Plain-text document sources:
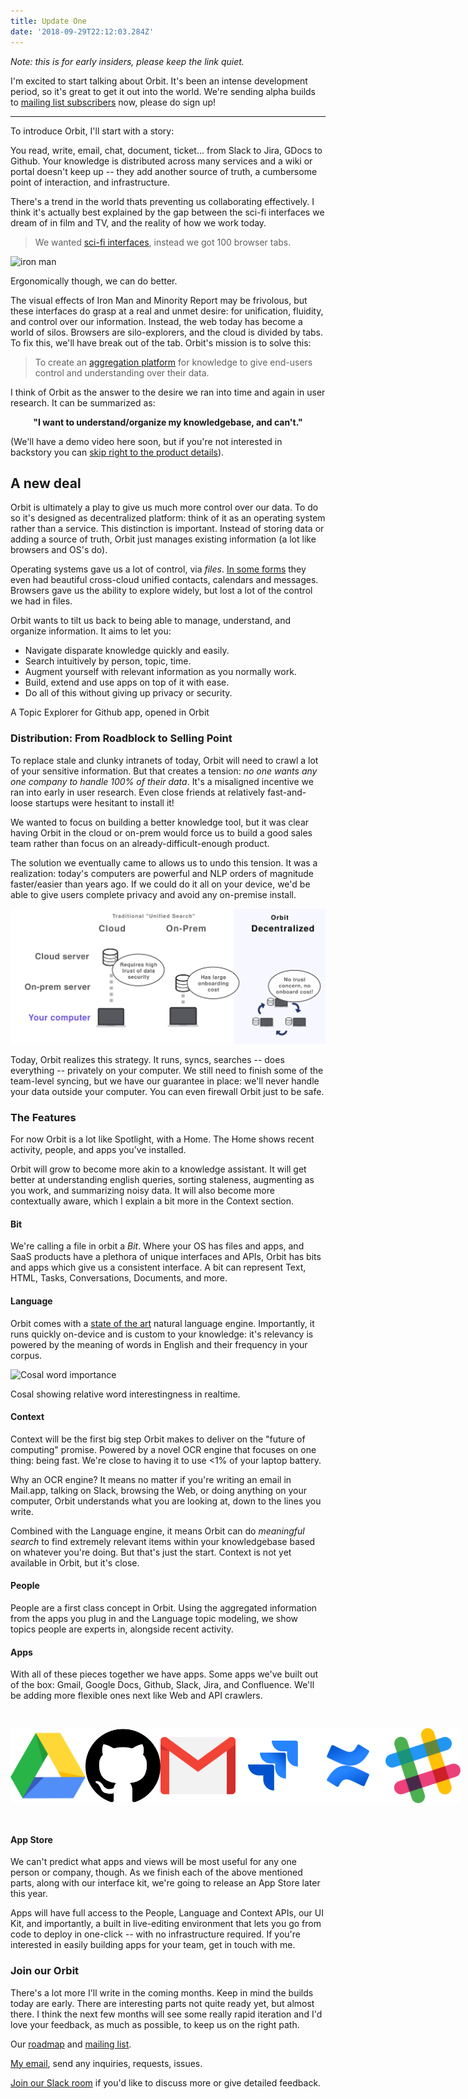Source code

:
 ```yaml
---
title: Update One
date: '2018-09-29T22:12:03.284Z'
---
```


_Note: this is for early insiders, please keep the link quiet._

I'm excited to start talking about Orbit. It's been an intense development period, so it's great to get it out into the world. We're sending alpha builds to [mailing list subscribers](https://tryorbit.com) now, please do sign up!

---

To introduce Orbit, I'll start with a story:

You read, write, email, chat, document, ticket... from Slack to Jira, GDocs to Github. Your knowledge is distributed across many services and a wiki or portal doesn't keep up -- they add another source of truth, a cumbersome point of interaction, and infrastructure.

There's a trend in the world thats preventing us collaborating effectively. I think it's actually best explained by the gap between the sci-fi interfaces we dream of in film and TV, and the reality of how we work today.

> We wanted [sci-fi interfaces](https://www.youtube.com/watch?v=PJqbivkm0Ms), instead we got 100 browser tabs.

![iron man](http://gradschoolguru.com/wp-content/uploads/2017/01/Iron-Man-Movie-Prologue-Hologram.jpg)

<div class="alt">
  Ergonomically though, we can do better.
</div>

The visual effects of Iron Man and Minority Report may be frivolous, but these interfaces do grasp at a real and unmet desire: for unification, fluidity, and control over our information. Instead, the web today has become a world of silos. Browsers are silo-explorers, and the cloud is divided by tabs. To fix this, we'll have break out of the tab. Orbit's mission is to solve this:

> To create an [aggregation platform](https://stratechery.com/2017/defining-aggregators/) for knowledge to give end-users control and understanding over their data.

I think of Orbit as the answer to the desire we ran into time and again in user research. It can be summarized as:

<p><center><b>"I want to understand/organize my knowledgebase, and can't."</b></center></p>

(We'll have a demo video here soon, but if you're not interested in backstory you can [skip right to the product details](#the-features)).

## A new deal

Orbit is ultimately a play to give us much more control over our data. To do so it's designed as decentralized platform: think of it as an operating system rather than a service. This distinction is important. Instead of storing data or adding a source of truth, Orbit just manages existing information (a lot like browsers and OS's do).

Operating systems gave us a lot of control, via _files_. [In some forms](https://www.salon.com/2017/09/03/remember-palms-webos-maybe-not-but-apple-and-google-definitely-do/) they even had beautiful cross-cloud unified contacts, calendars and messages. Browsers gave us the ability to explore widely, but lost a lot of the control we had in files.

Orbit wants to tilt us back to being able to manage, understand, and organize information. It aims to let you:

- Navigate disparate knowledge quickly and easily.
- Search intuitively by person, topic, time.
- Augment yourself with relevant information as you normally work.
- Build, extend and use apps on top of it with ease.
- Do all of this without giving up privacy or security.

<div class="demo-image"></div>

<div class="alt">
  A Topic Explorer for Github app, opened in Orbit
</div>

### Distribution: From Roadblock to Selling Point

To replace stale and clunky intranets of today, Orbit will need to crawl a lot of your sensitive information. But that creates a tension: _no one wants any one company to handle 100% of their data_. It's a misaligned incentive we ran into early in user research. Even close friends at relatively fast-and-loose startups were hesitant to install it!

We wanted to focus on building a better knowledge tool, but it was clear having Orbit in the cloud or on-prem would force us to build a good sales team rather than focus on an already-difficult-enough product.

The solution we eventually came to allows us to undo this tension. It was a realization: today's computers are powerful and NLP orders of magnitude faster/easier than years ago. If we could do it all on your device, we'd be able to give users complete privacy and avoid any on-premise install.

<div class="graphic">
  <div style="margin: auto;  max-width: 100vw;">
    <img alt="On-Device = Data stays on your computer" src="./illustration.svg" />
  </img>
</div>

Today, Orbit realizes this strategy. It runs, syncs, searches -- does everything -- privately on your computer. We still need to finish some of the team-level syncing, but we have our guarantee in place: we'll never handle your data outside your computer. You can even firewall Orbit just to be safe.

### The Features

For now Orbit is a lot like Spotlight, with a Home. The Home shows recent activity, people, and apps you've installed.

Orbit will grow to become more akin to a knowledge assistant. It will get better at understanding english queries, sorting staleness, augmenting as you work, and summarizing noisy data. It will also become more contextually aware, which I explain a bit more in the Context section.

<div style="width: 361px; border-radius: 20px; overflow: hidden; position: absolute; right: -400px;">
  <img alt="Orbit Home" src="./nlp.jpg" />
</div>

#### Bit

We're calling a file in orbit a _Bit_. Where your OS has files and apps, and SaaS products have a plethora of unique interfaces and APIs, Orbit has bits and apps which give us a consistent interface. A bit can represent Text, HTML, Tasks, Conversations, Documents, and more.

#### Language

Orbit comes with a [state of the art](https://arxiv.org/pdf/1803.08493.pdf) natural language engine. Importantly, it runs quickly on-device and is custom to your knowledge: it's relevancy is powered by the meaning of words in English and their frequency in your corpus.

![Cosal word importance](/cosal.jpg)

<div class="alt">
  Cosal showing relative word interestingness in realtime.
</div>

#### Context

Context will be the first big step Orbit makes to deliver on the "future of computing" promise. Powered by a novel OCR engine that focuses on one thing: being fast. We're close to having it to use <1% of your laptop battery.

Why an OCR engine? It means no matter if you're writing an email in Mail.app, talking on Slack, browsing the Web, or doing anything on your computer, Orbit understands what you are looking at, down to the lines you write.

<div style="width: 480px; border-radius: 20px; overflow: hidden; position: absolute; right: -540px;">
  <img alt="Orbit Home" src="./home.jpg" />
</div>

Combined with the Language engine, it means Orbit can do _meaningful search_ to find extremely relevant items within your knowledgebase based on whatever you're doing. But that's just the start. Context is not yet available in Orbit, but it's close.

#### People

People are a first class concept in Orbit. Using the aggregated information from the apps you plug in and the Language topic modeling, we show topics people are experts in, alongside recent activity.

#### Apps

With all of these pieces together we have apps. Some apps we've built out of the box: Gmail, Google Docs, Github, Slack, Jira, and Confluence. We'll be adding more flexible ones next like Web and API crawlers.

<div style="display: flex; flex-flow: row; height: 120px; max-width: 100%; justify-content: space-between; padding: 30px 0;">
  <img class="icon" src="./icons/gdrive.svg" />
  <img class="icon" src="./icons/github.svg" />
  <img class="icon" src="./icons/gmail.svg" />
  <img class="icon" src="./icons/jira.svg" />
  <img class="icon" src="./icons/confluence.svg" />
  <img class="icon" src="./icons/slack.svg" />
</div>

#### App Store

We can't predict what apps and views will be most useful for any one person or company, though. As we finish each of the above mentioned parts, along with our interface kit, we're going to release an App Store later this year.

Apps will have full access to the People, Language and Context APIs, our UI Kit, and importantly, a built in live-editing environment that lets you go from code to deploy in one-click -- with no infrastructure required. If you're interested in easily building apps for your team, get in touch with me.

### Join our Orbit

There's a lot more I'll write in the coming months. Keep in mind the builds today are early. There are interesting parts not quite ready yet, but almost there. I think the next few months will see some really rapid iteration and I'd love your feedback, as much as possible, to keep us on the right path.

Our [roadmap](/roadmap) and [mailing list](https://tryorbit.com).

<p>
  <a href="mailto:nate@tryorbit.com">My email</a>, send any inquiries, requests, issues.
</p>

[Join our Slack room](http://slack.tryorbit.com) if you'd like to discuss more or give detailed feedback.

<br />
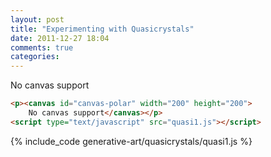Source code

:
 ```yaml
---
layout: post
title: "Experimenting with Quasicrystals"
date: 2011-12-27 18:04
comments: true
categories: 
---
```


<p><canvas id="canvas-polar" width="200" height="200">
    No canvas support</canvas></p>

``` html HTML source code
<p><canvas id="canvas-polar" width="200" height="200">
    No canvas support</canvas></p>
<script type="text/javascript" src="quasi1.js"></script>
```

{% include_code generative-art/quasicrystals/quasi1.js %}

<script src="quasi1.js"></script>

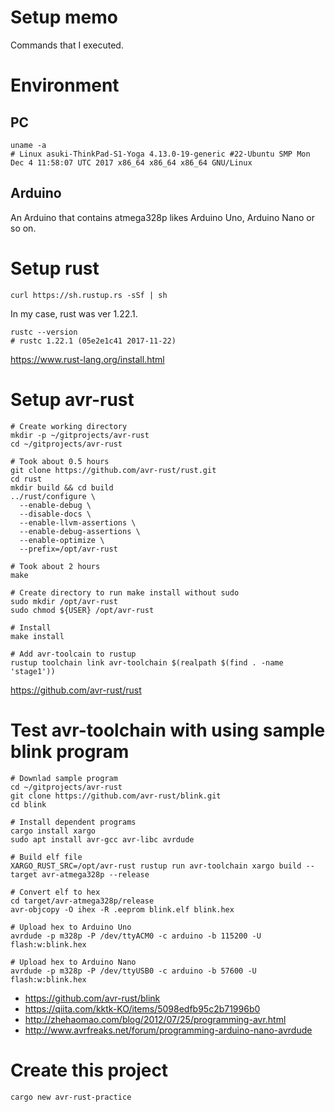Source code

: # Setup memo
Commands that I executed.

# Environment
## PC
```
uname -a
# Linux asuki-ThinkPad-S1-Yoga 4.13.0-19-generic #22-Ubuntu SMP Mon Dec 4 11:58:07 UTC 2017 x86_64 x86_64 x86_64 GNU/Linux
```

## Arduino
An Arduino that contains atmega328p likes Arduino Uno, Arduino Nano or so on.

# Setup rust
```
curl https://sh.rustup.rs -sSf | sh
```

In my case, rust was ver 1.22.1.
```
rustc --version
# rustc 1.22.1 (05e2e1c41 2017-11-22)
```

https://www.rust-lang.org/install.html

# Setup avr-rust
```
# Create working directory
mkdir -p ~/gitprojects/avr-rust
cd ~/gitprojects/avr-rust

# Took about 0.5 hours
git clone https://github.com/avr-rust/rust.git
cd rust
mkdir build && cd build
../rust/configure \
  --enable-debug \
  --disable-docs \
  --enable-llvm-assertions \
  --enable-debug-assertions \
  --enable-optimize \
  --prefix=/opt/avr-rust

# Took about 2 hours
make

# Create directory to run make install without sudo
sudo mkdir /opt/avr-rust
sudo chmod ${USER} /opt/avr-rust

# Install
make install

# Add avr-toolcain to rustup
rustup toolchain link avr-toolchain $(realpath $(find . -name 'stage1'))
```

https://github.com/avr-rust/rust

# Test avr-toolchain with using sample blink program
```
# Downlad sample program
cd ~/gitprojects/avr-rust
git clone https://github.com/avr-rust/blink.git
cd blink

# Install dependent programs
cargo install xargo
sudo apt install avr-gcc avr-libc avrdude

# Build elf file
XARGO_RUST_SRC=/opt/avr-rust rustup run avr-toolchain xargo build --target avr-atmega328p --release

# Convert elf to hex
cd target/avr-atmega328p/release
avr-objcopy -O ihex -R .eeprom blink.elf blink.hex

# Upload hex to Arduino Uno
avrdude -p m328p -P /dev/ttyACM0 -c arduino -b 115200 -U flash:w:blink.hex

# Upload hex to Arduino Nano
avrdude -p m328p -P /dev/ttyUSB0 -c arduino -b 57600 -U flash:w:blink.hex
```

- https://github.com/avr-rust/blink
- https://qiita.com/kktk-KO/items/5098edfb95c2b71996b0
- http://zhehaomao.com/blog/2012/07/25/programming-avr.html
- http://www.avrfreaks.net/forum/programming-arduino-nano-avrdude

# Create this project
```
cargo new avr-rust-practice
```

YOUR TASK
How many of the lines above hold the word "directory"? Give only that number.

ANSWER SECTION
2